Draw out every line with the word "était" from the listing below.
-- Opening Marker --
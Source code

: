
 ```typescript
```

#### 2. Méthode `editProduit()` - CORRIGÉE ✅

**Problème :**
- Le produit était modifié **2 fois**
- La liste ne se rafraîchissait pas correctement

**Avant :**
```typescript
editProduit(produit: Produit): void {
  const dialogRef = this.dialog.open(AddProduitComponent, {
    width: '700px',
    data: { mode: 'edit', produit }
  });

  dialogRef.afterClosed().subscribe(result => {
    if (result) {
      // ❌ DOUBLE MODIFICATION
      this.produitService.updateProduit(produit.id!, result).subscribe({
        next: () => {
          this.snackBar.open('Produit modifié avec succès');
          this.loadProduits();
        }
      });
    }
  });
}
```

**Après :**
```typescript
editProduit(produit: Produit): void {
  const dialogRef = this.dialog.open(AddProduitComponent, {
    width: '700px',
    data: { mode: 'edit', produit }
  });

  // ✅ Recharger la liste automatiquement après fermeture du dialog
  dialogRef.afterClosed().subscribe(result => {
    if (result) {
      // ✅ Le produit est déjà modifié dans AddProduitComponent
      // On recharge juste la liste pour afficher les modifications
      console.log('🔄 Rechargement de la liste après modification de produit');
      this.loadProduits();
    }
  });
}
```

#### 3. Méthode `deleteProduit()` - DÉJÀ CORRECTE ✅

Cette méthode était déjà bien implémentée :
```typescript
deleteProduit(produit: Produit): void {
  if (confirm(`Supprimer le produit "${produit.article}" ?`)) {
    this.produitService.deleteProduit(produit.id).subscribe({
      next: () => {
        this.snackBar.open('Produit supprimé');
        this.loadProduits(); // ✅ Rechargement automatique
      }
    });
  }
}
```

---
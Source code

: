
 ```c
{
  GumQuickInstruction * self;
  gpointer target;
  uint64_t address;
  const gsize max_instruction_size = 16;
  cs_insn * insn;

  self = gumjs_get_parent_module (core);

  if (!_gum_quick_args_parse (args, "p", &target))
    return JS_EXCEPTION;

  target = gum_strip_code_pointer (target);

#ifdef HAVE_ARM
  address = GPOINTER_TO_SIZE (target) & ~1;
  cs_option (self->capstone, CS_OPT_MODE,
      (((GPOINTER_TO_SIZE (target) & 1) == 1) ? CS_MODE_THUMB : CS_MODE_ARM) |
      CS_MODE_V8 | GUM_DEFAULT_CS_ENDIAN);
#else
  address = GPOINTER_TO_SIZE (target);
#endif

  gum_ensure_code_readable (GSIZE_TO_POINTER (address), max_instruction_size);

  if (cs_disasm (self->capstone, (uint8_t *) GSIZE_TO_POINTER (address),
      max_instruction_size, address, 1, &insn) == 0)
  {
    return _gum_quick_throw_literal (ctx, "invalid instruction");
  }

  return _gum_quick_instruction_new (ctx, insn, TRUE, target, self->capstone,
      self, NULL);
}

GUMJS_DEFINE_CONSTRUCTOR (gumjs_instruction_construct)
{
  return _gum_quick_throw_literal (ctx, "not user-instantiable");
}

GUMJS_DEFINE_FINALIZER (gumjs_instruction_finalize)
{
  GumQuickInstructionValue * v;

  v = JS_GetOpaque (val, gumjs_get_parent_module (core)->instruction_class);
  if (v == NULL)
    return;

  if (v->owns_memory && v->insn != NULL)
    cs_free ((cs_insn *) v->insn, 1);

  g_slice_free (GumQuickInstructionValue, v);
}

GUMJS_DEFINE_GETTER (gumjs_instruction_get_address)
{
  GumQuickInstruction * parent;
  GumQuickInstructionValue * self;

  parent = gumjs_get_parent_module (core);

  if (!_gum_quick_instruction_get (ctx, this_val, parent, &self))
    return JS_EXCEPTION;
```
-- Closing Marker --
- **Finished exercise**
- Le produit était modifié **2 fois**
Cette méthode était déjà bien implémentée :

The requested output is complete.